WHAT IS EXPECTED: Repeat the entries below exactly. Drop the pictures.

Saved entries
----
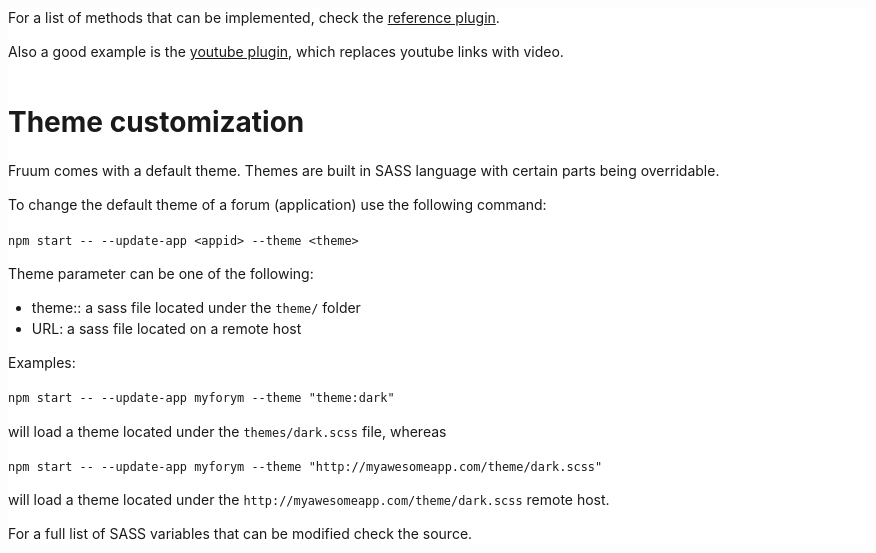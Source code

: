 For a list of methods that can be implemented, check the [reference plugin](https://github.com/fruum/fruum/blob/master/plugins/reference/client.js).

Also a good example is the [youtube plugin](https://github.com/fruum/fruum/tree/master/plugins/youtube), which replaces youtube links with video.

# Theme customization

Fruum comes with a default theme. Themes are built in SASS language with certain parts being overridable.

To change the default theme of a forum (application) use the following command:

```
npm start -- --update-app <appid> --theme <theme>
```

Theme parameter can be one of the following:

- theme:<file>: a sass file located under the `theme/` folder
- URL: a sass file located on a remote host

Examples:

```
npm start -- --update-app myforym --theme "theme:dark"
```

will load a theme located under the `themes/dark.scss` file, whereas

```
npm start -- --update-app myforym --theme "http://myawesomeapp.com/theme/dark.scss"
```

will load a theme located under the `http://myawesomeapp.com/theme/dark.scss` remote host.

For a full list of SASS variables that can be modified check the source.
----
ANSWER SPACE:
Source code

: For a list of methods that can be implemented, check the [reference plugin](https://github.com/fruum/fruum/blob/master/plugins/reference/client.js).

Also a good example is the [youtube plugin](https://github.com/fruum/fruum/tree/master/plugins/youtube), which replaces youtube links with video.

# Theme customization

Fruum comes with a default theme. Themes are built in SASS language with certain parts being overridable.

To change the default theme of a forum (application) use the following command:

```
npm start -- --update-app <appid> --theme <theme>
```

Theme parameter can be one of the following:

- theme:<file>: a sass file located under the `theme/` folder
- URL: a sass file located on a remote host

Examples:

```
npm start -- --update-app myforym --theme "theme:dark"
```

will load a theme located under the `themes/dark.scss` file, whereas

```
npm start -- --update-app myforym --theme "http://myawesomeapp.com/theme/dark.scss"
```

will load a theme located under the `http://myawesomeapp.com/theme/dark.scss` remote host.

For a full list of SASS variables that can be modified check the source.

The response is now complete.